TARGUI - Reviewed by Mike

Category/Format: Conflict/Boardgame

Extremely high production values are the outstanding features of this desert-based conflict game from Jumbo for 2-4 players, which plays in about 2-3 hours.

Components consists of :

Large plastic-coated board which is divided into 49 recesses to hold the :-

49 Territory Cards, about 2 inches square, each depicting a type of terrain(there are 8 different types each having its own attributes) and its economic and/or strategic value, if any. These cards have a hole in the corner into which ownership markers can be placed.

Territorial markers in the 4 colours, used to denote ownership of a territory.

4 Settlement Cards, one in each colour to denote each tribe.

20 Tribe cards, 5 in each of the 4 colours

16 (Mis)fortune cards

2 six-sided dice

Camel markers, in light and dark shades of brown, where 1 dark brown camel = 5 camels. The camels are used to denote attacking or defending strength.

Pieces of silver and gold, where 1 gold = 5 silver, used for all financial transactions in the game.

SET UP One of the elegant features of this game is that the board is different every time you play it, which keeps the replay value high. This is achieved by first of all removing the single Central Salt Mine territory card, of which there is only 1, and placing this in the centre of the game board. After shuffling the remaining 48 territory cards face down on the table they are then placed face up on the board in a sequence stated in the rulebook.

Players then receive the Settlement Territory card of their chosen colour and use it to replace one of the territory cards in one of the specified 8 spaces in each corner of the board. This establishes their base camp which must remain in their control to receive the levy (see later).

They then each receive the 5 tribal cards of their colour, the matching territorial markers, 10 camels, 5 silver and 1 gold piece.

Each player then places his 10 camels on his Settlement Territory card. The (mis)fortune cards are shuffled and placed next to the board and play is ready to commence.

PLAY The object of the game is to eliminate the other players off the board and to take possession of the entire territory. This is achieved by purchasing camels and moving them in sufficient numbers to attack neighbouring territories with a view to taking them over. The choice of territory to attack must be made with some care as certain terrain types have a strategic value which is used as part of its defence calculation so the attacker had better be prepared for some losses during a battle. The player must also be wary of leaving his own defences unguarded and therefore coming under attack himself.

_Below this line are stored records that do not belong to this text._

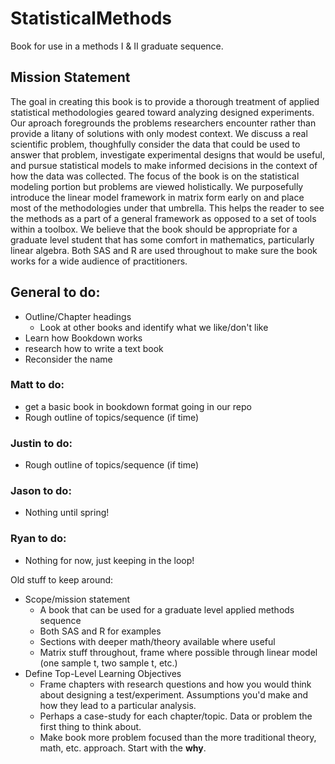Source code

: # StatisticalMethods
Book for use in a methods I &amp; II graduate sequence.


## Mission Statement  

The goal in creating this book is to provide a thorough treatment of applied statistical methodologies geared toward analyzing designed experiments.  Our aproach foregrounds the problems researchers encounter rather than provide a litany of solutions with only modest context. We discuss a real scientific problem, thoughfully consider the data that could be used to answer that problem, investigate experimental designs that would be useful, and pursue statistical models to make informed decisions in the context of how the data was collected.  The focus of the book is on the statistical modeling portion but problems are viewed holistically.  We purposefully introduce the linear model framework in matrix form early on and place most of the methodologies under that umbrella.  This helps the reader to see the methods as a part of a general framework as opposed to a set of tools within a toolbox.  We believe that the book should be appropriate for a graduate level student that has some comfort in mathematics, particularly linear algebra.  Both SAS and R are used throughout to make sure the book works for a wide audience of practitioners.  



## General to do:  

- Outline/Chapter headings  
     + Look at other books and identify what we like/don't like  
- Learn how Bookdown works
- research how to write a text book
- Reconsider the name


### Matt to do:  
 - get a basic book in bookdown format going in our repo  
 - Rough outline of topics/sequence (if time)   

### Justin to do:  
 - Rough outline of topics/sequence (if time)   
 
### Jason to do:  
 - Nothing until spring!  
 
### Ryan to do:  
 - Nothing for now, just keeping in the loop!
 

Old stuff to keep around:  
- Scope/mission statement  
     + A book that can be used for a graduate level applied methods sequence  
     + Both SAS and R for examples
     + Sections with deeper math/theory available where useful  
     + Matrix stuff throughout, frame where possible through linear model (one sample t, two sample t, etc.)  
- Define Top-Level Learning Objectives  
     + Frame chapters with research questions and how you would think about designing a test/experiment.  Assumptions you'd make and how they lead to a particular analysis.  
     + Perhaps a case-study for each chapter/topic. Data or problem the first thing to think about.  
     + Make book more problem focused than the more traditional theory, math, etc. approach.  Start with the **why**.  

 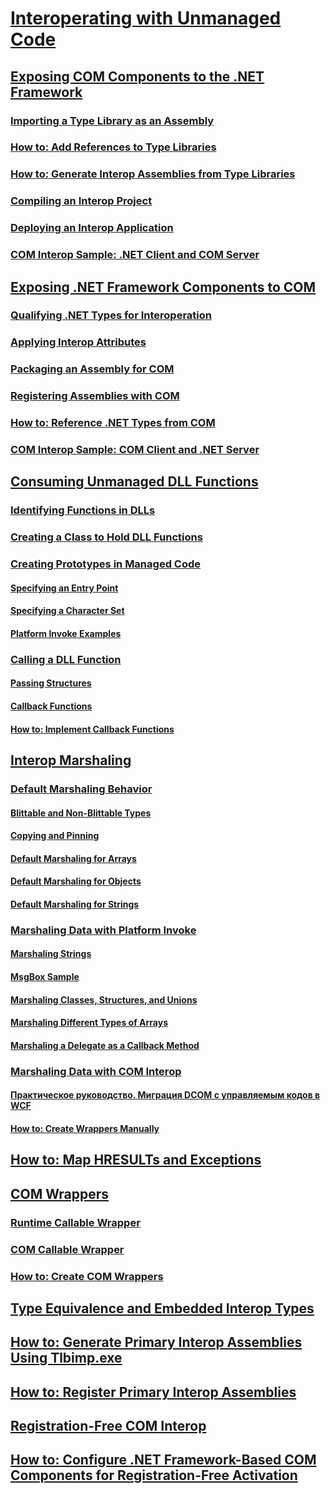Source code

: # [Interoperating with Unmanaged Code](index.md)
## [Exposing COM Components to the .NET Framework](exposing-com-components.md)
### [Importing a Type Library as an Assembly](importing-a-type-library-as-an-assembly.md)
### [How to: Add References to Type Libraries](how-to-add-references-to-type-libraries.md)
### [How to: Generate Interop Assemblies from Type Libraries](how-to-generate-interop-assemblies-from-type-libraries.md)
### [Compiling an Interop Project](compiling-an-interop-project.md)
### [Deploying an Interop Application](deploying-an-interop-application.md)
### [COM Interop Sample: .NET Client and COM Server](com-interop-sample-net-client-and-com-server.md)
## [Exposing .NET Framework Components to COM](exposing-dotnet-components-to-com.md)
### [Qualifying .NET Types for Interoperation](qualifying-net-types-for-interoperation.md)
### [Applying Interop Attributes](applying-interop-attributes.md)
### [Packaging an Assembly for COM](packaging-an-assembly-for-com.md)
### [Registering Assemblies with COM](registering-assemblies-with-com.md)
### [How to: Reference .NET Types from COM](how-to-reference-net-types-from-com.md)
### [COM Interop Sample: COM Client and .NET Server](com-interop-sample-com-client-and-net-server.md)
## [Consuming Unmanaged DLL Functions](consuming-unmanaged-dll-functions.md)
### [Identifying Functions in DLLs](identifying-functions-in-dlls.md)
### [Creating a Class to Hold DLL Functions](creating-a-class-to-hold-dll-functions.md)
### [Creating Prototypes in Managed Code](creating-prototypes-in-managed-code.md)
#### [Specifying an Entry Point](specifying-an-entry-point.md)
#### [Specifying a Character Set](specifying-a-character-set.md)
#### [Platform Invoke Examples](platform-invoke-examples.md)
### [Calling a DLL Function](calling-a-dll-function.md)
#### [Passing Structures](passing-structures.md)
#### [Callback Functions](callback-functions.md)
#### [How to: Implement Callback Functions](how-to-implement-callback-functions.md)
## [Interop Marshaling](interop-marshaling.md)
### [Default Marshaling Behavior](default-marshaling-behavior.md)
#### [Blittable and Non-Blittable Types](blittable-and-non-blittable-types.md)
#### [Copying and Pinning](copying-and-pinning.md)
#### [Default Marshaling for Arrays](default-marshaling-for-arrays.md)
#### [Default Marshaling for Objects](default-marshaling-for-objects.md)
#### [Default Marshaling for Strings](default-marshaling-for-strings.md)
### [Marshaling Data with Platform Invoke](marshaling-data-with-platform-invoke.md)
#### [Marshaling Strings](marshaling-strings.md)
#### [MsgBox Sample](msgbox-sample.md)
#### [Marshaling Classes, Structures, and Unions](marshaling-classes-structures-and-unions.md)
#### [Marshaling Different Types of Arrays](marshaling-different-types-of-arrays.md)
#### [Marshaling a Delegate as a Callback Method](marshaling-a-delegate-as-a-callback-method.md)
### [Marshaling Data with COM Interop](marshaling-data-with-com-interop.md)
#### [Практическое руководство. Миграция DCOM с управляемым кодов в WCF](how-to-migrate-managed-code-dcom-to-wcf.md)
#### [How to: Create Wrappers Manually](how-to-create-wrappers-manually.md)
## [How to: Map HRESULTs and Exceptions](how-to-map-hresults-and-exceptions.md)
## [COM Wrappers](com-wrappers.md)
### [Runtime Callable Wrapper](runtime-callable-wrapper.md)
### [COM Callable Wrapper](com-callable-wrapper.md)
### [How to: Create COM Wrappers](how-to-create-com-wrappers.md)
## [Type Equivalence and Embedded Interop Types](type-equivalence-and-embedded-interop-types.md)
## [How to: Generate Primary Interop Assemblies Using Tlbimp.exe](how-to-generate-primary-interop-assemblies-using-tlbimp-exe.md)
## [How to: Register Primary Interop Assemblies](how-to-register-primary-interop-assemblies.md)
## [Registration-Free COM Interop](registration-free-com-interop.md)
## [How to: Configure .NET Framework-Based COM Components for Registration-Free Activation](configure-net-framework-based-com-components-for-reg.md)
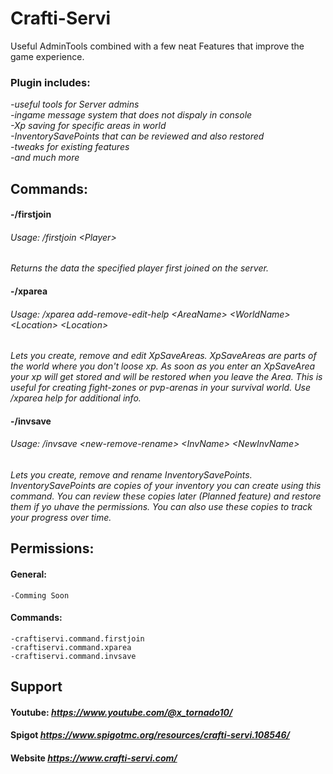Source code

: # Crafti-Servi
Useful AdminTools combined with a few neat Features that improve the game experience.

### Plugin includes:
*-useful tools for Server admins  
-ingame message system that does not dispaly in console  
-Xp saving for specific areas in world  
-InventorySavePoints that can be reviewed and also restored  
-tweaks for existing features  
-and much more*  

## Commands:
 
#### -/firstjoin  
###### *Usage: /firstjoin \<Player>*  
  *Returns the data the specified player first joined on the server.*   
  
#### -/xparea  
###### *Usage: /xparea add-remove-edit-help \<AreaName> \<WorldName> \<Location> \<Location>*  
  *Lets you create, remove and edit XpSaveAreas. XpSaveAreas are parts of the world where you don't loose xp. As soon as you enter an XpSaveArea your xp will get stored and will be restored when you leave the Area. This is useful for creating fight-zones or pvp-arenas in your survival world. Use /xparea help for additional info.*  
  
#### -/invsave 
###### *Usage: /invsave \<new-remove-rename> \<InvName> \<NewInvName>*  
  *Lets you create, remove and rename InventorySavePoints. InventorySavePoints are copies of your inventory you can create using this command. You can review these       copies later (Planned feature) and restore them if yo uhave the permissions. You can also use these copies to track your progress over time.*  

  
## Permissions:
  #### General:  
    -Comming Soon
  #### Commands:  
    -craftiservi.command.firstjoin  
    -craftiservi.command.xparea  
    -craftiservi.command.invsave  
    
    
## Support  
#### Youtube: *https://www.youtube.com/@x_tornado10/*  
#### Spigot *https://www.spigotmc.org/resources/crafti-servi.108546/*
#### Website *https://www.crafti-servi.com/*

The play takes part in a series of Rounds, within which there are a variable numbers of turns, decided by a throw of one dice. Each player hands in the same number of tribe cards as indicated on the dice, except when a 6 is thrown, which is a special case described later. 1 of the 16 (mis)fortune cards is added to this pile of cards which is then shuffled and turns are taken in the order in which the cards are turned over. This neat mechanism means that all players will have the same number of turns in the round but in a random order. This provides a variable flavour to the game and keeps it interesting.

If a 6 was thrown on the dice each player places only 1 tribal card into the pile and a (mis)fortune card is added, but this time when the tribal card is turned over that player gets a double move, which can be devastating in certain situations.

(Mis)fortune Cards. These have lovely little graphics to indicate their meaning but there is a more than adequate description of each in the rule book. When one of these is turned over it is acted upon immediately. They can bring good luck, such as extra camels in your Settlement territory or more money, or they can be disasterous such as lose half your camels or lose all your money.

THE TURN. Each turn consists of 2 actions a) moving camels (or attacking). b) adding camels. Neither is compulsory but if both are taken they must be done in that order. Movement is to an adjacent territory(horizontally, vertically or diagonally) and if undefended the player places 1 of his territory markers in it to indicate ownership. However if there is another tribe in the territory an attack will take place and that is resolved as follows :

The attacker goes first and a formula is applied to determine how many defending camels are destroyed. He throws one die, adds the strategic value of the territory from which he is attaking and divides the result by 2(for uneven number subtract 1 first, then divide). Then the defender repeats the process and the attacker loses some camels. Attacks continue until one party is eliminated or the attacker gives up after the defender has had his go. After a successful attack the territory marker is changed to reflect the new ownership.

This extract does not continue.